> **How to complete this task**
Retyping the records exactly, down to the last line, is the whole job.
———
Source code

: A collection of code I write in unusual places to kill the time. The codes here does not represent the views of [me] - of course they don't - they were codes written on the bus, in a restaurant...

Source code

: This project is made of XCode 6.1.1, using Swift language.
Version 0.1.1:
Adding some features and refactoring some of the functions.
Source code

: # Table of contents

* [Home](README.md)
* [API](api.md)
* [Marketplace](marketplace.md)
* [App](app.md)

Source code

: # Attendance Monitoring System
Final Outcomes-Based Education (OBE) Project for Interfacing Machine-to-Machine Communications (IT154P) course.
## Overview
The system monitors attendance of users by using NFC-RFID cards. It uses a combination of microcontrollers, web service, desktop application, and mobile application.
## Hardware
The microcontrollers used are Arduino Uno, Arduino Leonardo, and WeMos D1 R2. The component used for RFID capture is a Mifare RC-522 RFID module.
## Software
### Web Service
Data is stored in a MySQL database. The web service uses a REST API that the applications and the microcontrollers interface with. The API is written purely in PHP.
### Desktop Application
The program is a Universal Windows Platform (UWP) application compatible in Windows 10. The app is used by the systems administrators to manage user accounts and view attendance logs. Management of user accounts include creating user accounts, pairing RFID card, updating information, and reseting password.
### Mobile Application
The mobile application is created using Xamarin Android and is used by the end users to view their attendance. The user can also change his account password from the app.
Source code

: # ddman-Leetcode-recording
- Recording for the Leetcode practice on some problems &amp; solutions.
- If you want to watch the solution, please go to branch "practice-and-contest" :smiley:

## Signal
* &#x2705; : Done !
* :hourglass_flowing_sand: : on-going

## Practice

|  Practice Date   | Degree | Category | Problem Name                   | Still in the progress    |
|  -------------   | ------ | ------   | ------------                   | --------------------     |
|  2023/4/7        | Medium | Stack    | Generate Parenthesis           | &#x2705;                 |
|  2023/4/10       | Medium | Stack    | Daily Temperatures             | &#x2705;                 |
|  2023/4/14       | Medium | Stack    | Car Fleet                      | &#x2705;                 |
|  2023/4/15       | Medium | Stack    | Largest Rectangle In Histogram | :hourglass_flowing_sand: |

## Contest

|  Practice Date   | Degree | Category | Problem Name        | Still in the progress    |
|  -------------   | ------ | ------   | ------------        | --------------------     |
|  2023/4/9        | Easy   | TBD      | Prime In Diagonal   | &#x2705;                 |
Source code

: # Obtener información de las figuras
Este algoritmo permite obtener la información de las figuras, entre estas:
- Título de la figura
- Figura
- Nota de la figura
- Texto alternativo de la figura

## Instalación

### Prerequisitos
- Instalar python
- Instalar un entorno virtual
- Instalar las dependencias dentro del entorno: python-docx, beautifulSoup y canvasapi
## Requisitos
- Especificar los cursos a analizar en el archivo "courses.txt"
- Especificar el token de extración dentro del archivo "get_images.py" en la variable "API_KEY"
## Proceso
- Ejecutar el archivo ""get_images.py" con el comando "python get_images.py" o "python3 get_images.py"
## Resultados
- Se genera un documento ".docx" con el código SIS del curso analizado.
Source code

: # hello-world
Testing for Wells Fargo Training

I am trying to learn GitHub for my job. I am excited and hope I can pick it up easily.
———
> **Your response**
Source code

: A collection of code I write in unusual places to kill the time. The codes here does not represent the views of [me] - of course they don't - they were codes written on the bus, in a restaurant...

Source code

: This project is made of XCode 6.1.1, using Swift language.
Version 0.1.1:
Adding some features and refactoring some of the functions.
Source code

: # Table of contents

* [Home](README.md)
* [API](api.md)
* [Marketplace](marketplace.md)
* [App](app.md)

Source code

: # Attendance Monitoring System
Final Outcomes-Based Education (OBE) Project for Interfacing Machine-to-Machine Communications (IT154P) course.
## Overview
The system monitors attendance of users by using NFC-RFID cards. It uses a combination of microcontrollers, web service, desktop application, and mobile application.
## Hardware
The microcontrollers used are Arduino Uno, Arduino Leonardo, and WeMos D1 R2. The component used for RFID capture is a Mifare RC-522 RFID module.
## Software
### Web Service
Data is stored in a MySQL database. The web service uses a REST API that the applications and the microcontrollers interface with. The API is written purely in PHP.
### Desktop Application
The program is a Universal Windows Platform (UWP) application compatible in Windows 10. The app is used by the systems administrators to manage user accounts and view attendance logs. Management of user accounts include creating user accounts, pairing RFID card, updating information, and reseting password.
### Mobile Application
The mobile application is created using Xamarin Android and is used by the end users to view their attendance. The user can also change his account password from the app.
Source code

: # ddman-Leetcode-recording
- Recording for the Leetcode practice on some problems &amp; solutions.
- If you want to watch the solution, please go to branch "practice-and-contest" :smiley:

## Signal
* &#x2705; : Done !
* :hourglass_flowing_sand: : on-going

## Practice

|  Practice Date   | Degree | Category | Problem Name                   | Still in the progress    |
|  -------------   | ------ | ------   | ------------                   | --------------------     |
|  2023/4/7        | Medium | Stack    | Generate Parenthesis           | &#x2705;                 |
|  2023/4/10       | Medium | Stack    | Daily Temperatures             | &#x2705;                 |
|  2023/4/14       | Medium | Stack    | Car Fleet                      | &#x2705;                 |
|  2023/4/15       | Medium | Stack    | Largest Rectangle In Histogram | :hourglass_flowing_sand: |

## Contest

|  Practice Date   | Degree | Category | Problem Name        | Still in the progress    |
|  -------------   | ------ | ------   | ------------        | --------------------     |
|  2023/4/9        | Easy   | TBD      | Prime In Diagonal   | &#x2705;                 |
Source code

: # Obtener información de las figuras
Este algoritmo permite obtener la información de las figuras, entre estas:
- Título de la figura
- Figura
- Nota de la figura
- Texto alternativo de la figura

## Instalación

### Prerequisitos
- Instalar python
- Instalar un entorno virtual
- Instalar las dependencias dentro del entorno: python-docx, beautifulSoup y canvasapi
## Requisitos
- Especificar los cursos a analizar en el archivo "courses.txt"
- Especificar el token de extración dentro del archivo "get_images.py" en la variable "API_KEY"
## Proceso
- Ejecutar el archivo ""get_images.py" con el comando "python get_images.py" o "python3 get_images.py"
## Resultados
- Se genera un documento ".docx" con el código SIS del curso analizado.
Source code

: # hello-world
Testing for Wells Fargo Training

I am trying to learn GitHub for my job. I am excited and hope I can pick it up easily.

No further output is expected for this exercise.